::: Provided entries :::

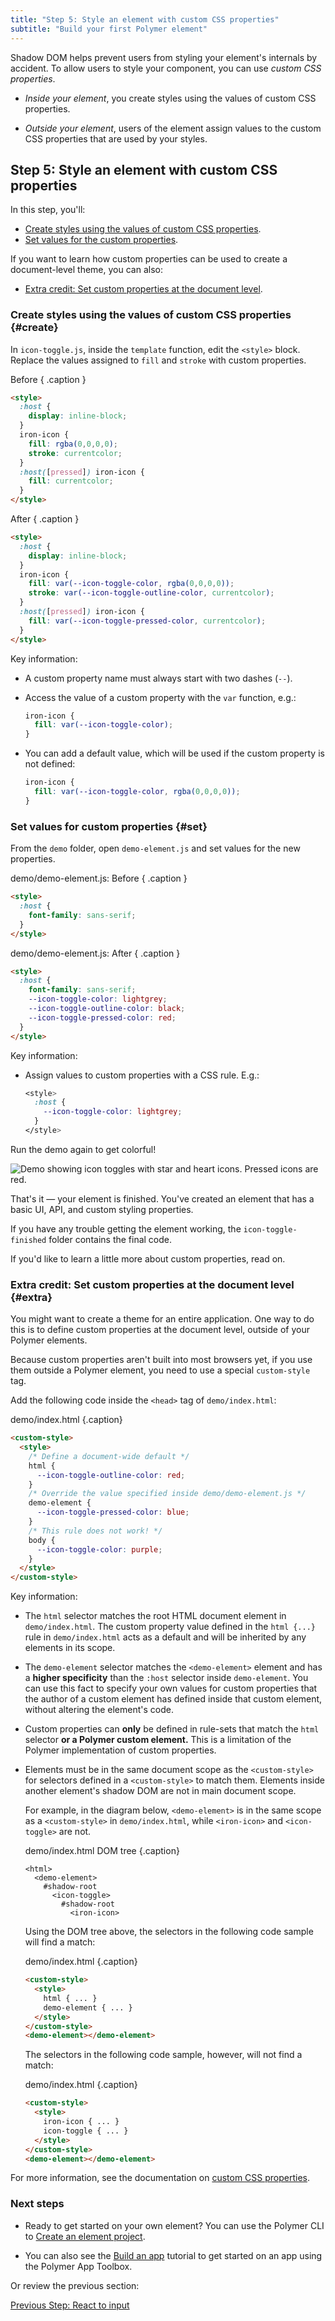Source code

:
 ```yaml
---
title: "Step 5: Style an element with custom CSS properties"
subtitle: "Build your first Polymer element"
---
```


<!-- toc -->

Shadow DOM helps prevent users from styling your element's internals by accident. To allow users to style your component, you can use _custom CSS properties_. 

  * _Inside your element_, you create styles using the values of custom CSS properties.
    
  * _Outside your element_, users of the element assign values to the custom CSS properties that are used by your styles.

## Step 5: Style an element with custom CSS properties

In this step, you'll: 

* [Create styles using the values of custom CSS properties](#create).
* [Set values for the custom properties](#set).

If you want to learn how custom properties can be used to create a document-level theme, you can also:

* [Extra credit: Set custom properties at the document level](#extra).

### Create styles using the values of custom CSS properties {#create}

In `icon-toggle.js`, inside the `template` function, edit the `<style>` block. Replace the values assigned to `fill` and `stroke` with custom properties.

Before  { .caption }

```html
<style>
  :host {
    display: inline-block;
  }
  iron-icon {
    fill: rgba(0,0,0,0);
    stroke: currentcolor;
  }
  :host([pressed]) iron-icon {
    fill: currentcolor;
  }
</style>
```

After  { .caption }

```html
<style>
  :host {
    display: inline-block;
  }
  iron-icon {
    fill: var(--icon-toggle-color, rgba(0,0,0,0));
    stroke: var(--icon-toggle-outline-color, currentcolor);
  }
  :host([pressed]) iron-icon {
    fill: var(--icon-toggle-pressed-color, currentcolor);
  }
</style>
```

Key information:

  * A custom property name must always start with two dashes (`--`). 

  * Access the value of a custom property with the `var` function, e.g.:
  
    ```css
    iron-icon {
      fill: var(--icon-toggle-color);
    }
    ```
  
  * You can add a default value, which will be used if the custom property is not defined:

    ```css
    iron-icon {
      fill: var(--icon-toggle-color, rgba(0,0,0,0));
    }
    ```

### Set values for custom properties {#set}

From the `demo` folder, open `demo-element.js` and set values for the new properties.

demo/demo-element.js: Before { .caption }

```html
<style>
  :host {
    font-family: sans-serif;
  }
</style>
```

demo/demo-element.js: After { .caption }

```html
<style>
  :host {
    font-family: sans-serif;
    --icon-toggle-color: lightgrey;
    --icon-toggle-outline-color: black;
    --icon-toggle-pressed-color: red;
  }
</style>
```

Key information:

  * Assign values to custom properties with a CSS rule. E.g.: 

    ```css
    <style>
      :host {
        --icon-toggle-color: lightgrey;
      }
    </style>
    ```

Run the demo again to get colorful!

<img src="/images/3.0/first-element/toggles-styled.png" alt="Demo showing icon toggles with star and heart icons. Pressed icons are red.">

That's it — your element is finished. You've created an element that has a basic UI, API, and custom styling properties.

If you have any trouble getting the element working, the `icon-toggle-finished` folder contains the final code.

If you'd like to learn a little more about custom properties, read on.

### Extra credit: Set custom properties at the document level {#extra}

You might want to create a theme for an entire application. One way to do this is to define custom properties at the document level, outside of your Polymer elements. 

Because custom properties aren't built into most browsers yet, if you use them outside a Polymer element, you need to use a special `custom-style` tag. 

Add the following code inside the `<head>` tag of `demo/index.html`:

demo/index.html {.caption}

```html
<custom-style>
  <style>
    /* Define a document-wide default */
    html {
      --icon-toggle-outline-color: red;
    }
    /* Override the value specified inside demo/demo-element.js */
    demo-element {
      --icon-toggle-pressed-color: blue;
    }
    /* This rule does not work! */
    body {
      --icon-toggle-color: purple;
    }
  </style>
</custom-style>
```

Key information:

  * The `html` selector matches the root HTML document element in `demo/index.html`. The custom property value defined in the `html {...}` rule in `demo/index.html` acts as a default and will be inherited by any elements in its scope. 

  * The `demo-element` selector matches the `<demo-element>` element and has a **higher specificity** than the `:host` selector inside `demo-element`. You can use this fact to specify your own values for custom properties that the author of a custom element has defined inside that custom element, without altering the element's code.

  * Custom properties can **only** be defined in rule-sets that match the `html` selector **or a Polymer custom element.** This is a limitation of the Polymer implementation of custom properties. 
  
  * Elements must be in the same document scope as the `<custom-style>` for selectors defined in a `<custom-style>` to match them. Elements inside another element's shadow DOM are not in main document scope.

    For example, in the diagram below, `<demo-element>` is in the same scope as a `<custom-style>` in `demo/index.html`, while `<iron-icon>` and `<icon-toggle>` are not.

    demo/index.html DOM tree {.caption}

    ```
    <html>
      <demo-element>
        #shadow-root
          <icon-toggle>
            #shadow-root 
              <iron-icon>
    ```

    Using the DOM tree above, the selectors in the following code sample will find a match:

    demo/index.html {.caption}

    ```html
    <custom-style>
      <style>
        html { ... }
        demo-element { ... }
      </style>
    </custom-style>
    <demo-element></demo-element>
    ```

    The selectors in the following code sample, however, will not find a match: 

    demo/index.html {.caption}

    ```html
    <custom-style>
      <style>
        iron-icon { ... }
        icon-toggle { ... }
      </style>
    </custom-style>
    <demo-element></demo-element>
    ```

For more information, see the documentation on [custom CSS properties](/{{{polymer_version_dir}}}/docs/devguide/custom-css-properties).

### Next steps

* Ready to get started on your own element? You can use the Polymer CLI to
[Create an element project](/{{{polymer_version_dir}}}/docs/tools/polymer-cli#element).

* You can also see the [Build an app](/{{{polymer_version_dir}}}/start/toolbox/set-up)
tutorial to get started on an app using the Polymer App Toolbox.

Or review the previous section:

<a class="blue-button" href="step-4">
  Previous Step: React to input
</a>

:::

#### Assignment:
Reproduce each line above that contains "folder".

#### Finished exercise:
From the `demo` folder, open `demo-element.js` and set values for the new properties.
If you have any trouble getting the element working, the `icon-toggle-finished` folder contains the final code.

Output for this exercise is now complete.